Hi,
I’m trying to run a simple kernel with shared static memory having dimension 2.
The trouble starts when I try to assing a value to the shared static memory, the kernel fail to compile.
module GPU_SHARED_BITMAP
function kernel(image)
shared = @cuStaticSharedMem(Float32, (16,16))
shared[threadIdx().x][threadIdx().y] = 1.0f0
return nothing
end
....
end
@device_code_warntype @cuda blocks=(64,64) threads=(16,16) GPU_SHARED_BITMAP.kernel(CUDA.zeros(Float32, 512,512))
This returns:
PTX CompilerJob of kernel kernel(CuDeviceArray{Float32,2,1}) for sm_50
Variables
#self#::Core.Compiler.Const(Main.GPU_SHARED_BITMAP.kernel, false)
image::CuDeviceArray{Float32,2,1}
len::Int64
ptr::Core.LLVMPtr{Float32,3}
shared::CuDeviceArray{Float32,2,3}
Body::Union{}
1 ─ %1 = Core.tuple(16, 16)::Core.Compiler.Const((16, 16), false)
│ (len = CUDA.prod(%1))
│ %3 = CUDA.Val(Symbol("##static_shmem#292"))::Core.Compiler.Const(Val{Symbol("##static_shmem#292")}(), true)

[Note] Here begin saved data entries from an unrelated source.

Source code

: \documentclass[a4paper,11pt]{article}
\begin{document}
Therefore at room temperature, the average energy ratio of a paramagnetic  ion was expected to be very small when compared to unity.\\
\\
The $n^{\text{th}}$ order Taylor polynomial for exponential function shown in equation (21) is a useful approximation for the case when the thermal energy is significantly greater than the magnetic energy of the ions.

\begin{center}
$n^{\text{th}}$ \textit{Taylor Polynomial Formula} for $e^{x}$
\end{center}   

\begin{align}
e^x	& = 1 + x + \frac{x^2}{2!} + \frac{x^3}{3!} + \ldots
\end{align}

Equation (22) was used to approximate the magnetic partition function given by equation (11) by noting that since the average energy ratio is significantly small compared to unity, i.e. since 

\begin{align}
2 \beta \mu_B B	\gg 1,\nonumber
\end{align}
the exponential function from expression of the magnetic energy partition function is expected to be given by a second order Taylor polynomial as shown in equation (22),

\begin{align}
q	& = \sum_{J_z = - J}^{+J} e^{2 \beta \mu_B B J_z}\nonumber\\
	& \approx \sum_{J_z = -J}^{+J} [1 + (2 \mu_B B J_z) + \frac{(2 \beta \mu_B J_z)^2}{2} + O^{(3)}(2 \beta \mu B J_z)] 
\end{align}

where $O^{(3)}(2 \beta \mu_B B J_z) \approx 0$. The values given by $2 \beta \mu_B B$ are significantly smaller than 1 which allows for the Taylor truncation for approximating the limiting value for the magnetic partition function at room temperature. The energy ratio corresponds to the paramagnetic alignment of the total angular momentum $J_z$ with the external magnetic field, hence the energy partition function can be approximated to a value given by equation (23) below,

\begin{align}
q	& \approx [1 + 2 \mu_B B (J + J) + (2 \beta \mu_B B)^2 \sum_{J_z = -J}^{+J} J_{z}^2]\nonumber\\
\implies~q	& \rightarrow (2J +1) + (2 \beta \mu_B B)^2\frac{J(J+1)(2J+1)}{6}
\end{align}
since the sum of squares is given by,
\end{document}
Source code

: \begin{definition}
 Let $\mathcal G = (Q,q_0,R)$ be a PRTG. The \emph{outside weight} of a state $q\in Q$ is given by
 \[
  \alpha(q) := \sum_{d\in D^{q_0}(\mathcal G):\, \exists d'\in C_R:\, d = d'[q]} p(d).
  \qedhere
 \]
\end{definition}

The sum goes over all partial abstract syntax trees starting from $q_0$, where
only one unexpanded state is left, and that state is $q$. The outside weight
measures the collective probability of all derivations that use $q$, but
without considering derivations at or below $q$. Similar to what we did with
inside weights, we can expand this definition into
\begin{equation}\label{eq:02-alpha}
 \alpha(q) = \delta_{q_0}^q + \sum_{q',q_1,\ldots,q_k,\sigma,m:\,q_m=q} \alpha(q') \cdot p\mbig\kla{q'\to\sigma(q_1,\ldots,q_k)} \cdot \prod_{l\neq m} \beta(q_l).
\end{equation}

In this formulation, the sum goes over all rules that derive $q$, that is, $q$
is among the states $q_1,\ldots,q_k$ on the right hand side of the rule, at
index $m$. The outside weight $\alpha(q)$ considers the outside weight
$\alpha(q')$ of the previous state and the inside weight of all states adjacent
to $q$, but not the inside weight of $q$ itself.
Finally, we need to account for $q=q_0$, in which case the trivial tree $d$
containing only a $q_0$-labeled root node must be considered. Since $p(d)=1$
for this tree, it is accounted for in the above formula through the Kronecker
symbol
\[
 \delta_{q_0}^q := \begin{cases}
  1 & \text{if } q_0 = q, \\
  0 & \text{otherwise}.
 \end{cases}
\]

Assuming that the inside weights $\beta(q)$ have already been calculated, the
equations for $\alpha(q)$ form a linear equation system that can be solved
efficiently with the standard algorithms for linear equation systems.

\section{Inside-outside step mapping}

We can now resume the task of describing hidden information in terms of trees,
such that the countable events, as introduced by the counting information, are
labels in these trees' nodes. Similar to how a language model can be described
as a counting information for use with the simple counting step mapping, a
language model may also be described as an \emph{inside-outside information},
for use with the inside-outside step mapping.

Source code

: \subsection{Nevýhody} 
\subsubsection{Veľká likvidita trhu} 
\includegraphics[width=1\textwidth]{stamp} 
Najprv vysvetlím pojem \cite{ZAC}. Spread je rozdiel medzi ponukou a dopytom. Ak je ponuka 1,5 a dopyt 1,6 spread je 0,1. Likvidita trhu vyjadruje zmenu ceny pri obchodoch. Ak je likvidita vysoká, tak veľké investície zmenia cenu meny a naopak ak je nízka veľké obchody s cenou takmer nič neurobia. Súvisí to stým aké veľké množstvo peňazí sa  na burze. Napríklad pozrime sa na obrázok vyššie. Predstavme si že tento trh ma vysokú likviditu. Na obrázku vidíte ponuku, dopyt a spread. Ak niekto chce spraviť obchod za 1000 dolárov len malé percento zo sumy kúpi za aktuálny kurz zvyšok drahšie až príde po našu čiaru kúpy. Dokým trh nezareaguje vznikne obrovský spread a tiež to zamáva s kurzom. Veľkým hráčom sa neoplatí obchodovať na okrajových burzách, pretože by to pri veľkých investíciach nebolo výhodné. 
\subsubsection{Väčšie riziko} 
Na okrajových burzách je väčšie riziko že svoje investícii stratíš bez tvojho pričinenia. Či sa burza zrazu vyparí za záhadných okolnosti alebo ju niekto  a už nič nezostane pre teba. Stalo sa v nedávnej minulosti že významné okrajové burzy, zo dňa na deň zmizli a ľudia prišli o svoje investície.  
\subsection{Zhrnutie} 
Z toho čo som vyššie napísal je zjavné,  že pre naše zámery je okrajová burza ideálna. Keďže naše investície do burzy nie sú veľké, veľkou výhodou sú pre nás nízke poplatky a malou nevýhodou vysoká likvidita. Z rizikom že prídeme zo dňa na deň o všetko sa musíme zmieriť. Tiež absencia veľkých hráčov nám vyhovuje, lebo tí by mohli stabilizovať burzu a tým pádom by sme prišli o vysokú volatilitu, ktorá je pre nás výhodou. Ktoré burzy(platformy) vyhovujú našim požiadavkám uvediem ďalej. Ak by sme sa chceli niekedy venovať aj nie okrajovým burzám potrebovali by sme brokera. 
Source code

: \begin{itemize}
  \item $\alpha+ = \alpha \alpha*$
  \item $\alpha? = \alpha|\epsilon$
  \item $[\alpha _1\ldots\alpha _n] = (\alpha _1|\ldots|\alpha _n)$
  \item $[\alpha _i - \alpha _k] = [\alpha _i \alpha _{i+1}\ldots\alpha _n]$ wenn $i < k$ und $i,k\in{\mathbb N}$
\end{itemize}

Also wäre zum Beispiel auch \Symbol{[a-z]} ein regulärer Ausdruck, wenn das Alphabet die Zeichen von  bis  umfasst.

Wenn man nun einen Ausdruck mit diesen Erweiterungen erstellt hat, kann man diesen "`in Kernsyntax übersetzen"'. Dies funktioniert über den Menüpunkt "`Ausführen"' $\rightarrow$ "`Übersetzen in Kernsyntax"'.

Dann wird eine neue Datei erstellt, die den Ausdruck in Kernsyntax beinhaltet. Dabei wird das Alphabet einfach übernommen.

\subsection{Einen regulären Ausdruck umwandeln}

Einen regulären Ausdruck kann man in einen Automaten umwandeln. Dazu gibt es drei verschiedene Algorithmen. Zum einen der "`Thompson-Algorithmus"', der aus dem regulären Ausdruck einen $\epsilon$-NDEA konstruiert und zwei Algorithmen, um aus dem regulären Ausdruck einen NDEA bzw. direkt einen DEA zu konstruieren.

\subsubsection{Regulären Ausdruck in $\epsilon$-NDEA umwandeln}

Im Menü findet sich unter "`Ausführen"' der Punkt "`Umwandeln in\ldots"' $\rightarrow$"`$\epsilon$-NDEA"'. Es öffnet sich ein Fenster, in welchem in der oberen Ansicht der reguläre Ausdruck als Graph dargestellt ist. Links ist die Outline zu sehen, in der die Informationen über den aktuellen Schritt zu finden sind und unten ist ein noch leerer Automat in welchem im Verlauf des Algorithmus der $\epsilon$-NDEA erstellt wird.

│ %4 = CUDA.Val(len::Core.Compiler.Const(256, false))::Core.Compiler.Const(Val{256}(), true)
│ (ptr = CUDA.emit_shmem(%3, Main.GPU_SHARED_BITMAP.Float32, %4))
│ %6 = Core.tuple(16, 16)::Core.Compiler.Const((16, 16), false)
│ (shared = CUDA.CuDeviceArray(%6, ptr))
│ %8 = shared::Core.Compiler.PartialStruct(CuDeviceArray{Float32,2,3}, Any[Core.Compiler.Const((16, 16), false), Core.LLVMPtr{Float32,3}])::Core.Compiler.PartialStruct(CuDeviceArray{Float32,2,3}, Any[Core.Compiler.Const((16, 16), false), Core.LLVMPtr{Float32,3}])
│ %9 = Main.GPU_SHARED_BITMAP.threadIdx()::NamedTuple{(:x, :y, :z),Tuple{Int64,Int64,Int64}}
│ %10 = Base.getproperty(%9, :x)::Int64
│ %11 = Base.getindex(%8, %10)::Float32
│ %12 = Main.GPU_SHARED_BITMAP.threadIdx()::NamedTuple{(:x, :y, :z),Tuple{Int64,Int64,Int64}}
│ %13 = Base.getproperty(%12, :y)::Int64
│ Base.setindex!(%11, 1.0f0, %13)
└── Core.Compiler.Const(:(return Main.GPU_SHARED_BITMAP.nothing), false)
ERROR: GPU compilation of kernel kernel(CuDeviceArray{Float32,2,1}) failed
KernelError: kernel returns a value of type `Union{}`
Make sure your kernel function ends in `return`, `return nothing` or `nothing`.
If the returned value is of type `Union{}`, your Julia code probably throws an exception.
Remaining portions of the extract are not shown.